WHAT YOU NEED TO DO. Set down every record below exactly as it stands, with the pictures omitted.

-------- EXERCISE INPUTS --------

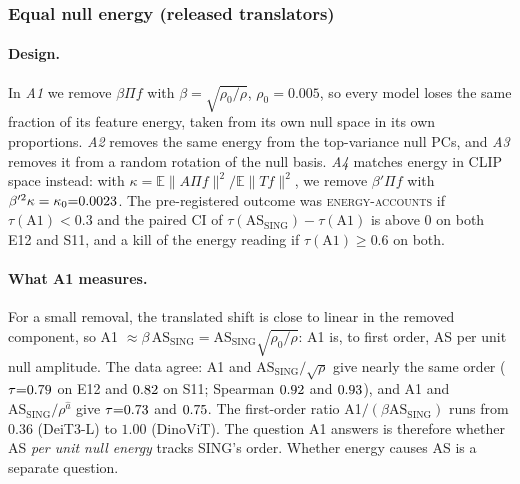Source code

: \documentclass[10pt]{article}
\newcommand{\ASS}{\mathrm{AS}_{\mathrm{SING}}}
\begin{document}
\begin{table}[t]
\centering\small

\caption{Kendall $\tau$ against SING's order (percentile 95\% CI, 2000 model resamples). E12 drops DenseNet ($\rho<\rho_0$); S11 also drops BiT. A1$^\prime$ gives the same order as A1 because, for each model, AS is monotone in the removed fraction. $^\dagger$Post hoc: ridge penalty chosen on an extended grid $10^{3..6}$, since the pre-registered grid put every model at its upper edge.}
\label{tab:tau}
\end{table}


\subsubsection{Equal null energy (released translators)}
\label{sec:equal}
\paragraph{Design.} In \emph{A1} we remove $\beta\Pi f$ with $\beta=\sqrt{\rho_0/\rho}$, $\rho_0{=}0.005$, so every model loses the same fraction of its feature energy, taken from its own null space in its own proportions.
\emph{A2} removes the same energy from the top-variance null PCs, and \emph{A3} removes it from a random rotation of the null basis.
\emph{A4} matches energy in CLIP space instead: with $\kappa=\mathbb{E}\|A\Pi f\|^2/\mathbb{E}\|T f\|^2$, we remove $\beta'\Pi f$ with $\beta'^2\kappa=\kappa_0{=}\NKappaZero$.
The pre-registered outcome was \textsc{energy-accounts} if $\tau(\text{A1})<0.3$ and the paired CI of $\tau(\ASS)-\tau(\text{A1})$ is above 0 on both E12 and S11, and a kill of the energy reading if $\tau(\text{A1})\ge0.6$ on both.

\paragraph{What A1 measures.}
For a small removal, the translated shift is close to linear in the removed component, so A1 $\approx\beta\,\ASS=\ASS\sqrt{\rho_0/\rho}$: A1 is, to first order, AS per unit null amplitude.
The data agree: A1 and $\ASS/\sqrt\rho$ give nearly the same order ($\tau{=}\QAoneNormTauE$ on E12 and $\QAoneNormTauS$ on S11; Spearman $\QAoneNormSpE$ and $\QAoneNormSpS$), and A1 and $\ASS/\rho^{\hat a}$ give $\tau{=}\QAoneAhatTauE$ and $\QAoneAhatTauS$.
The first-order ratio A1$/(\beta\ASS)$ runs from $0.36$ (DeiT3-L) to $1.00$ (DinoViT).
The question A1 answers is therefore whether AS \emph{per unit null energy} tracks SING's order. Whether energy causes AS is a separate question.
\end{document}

--------

RESPONSE AREA.
Source code

: \documentclass[10pt]{article}
\newcommand{\ASS}{\mathrm{AS}_{\mathrm{SING}}}
\begin{document}
\begin{table}[t]
\centering\small

\caption{Kendall $\tau$ against SING's order (percentile 95\% CI, 2000 model resamples). E12 drops DenseNet ($\rho<\rho_0$); S11 also drops BiT. A1$^\prime$ gives the same order as A1 because, for each model, AS is monotone in the removed fraction. $^\dagger$Post hoc: ridge penalty chosen on an extended grid $10^{3..6}$, since the pre-registered grid put every model at its upper edge.}
\label{tab:tau}
\end{table}


\subsubsection{Equal null energy (released translators)}
\label{sec:equal}
\paragraph{Design.} In \emph{A1} we remove $\beta\Pi f$ with $\beta=\sqrt{\rho_0/\rho}$, $\rho_0{=}0.005$, so every model loses the same fraction of its feature energy, taken from its own null space in its own proportions.
\emph{A2} removes the same energy from the top-variance null PCs, and \emph{A3} removes it from a random rotation of the null basis.
\emph{A4} matches energy in CLIP space instead: with $\kappa=\mathbb{E}\|A\Pi f\|^2/\mathbb{E}\|T f\|^2$, we remove $\beta'\Pi f$ with $\beta'^2\kappa=\kappa_0{=}\NKappaZero$.
The pre-registered outcome was \textsc{energy-accounts} if $\tau(\text{A1})<0.3$ and the paired CI of $\tau(\ASS)-\tau(\text{A1})$ is above 0 on both E12 and S11, and a kill of the energy reading if $\tau(\text{A1})\ge0.6$ on both.

\paragraph{What A1 measures.}
For a small removal, the translated shift is close to linear in the removed component, so A1 $\approx\beta\,\ASS=\ASS\sqrt{\rho_0/\rho}$: A1 is, to first order, AS per unit null amplitude.
The data agree: A1 and $\ASS/\sqrt\rho$ give nearly the same order ($\tau{=}\QAoneNormTauE$ on E12 and $\QAoneNormTauS$ on S11; Spearman $\QAoneNormSpE$ and $\QAoneNormSpS$), and A1 and $\ASS/\rho^{\hat a}$ give $\tau{=}\QAoneAhatTauE$ and $\QAoneAhatTauS$.
The first-order ratio A1$/(\beta\ASS)$ runs from $0.36$ (DeiT3-L) to $1.00$ (DinoViT).
The question A1 answers is therefore whether AS \emph{per unit null energy} tracks SING's order. Whether energy causes AS is a separate question.
\end{document}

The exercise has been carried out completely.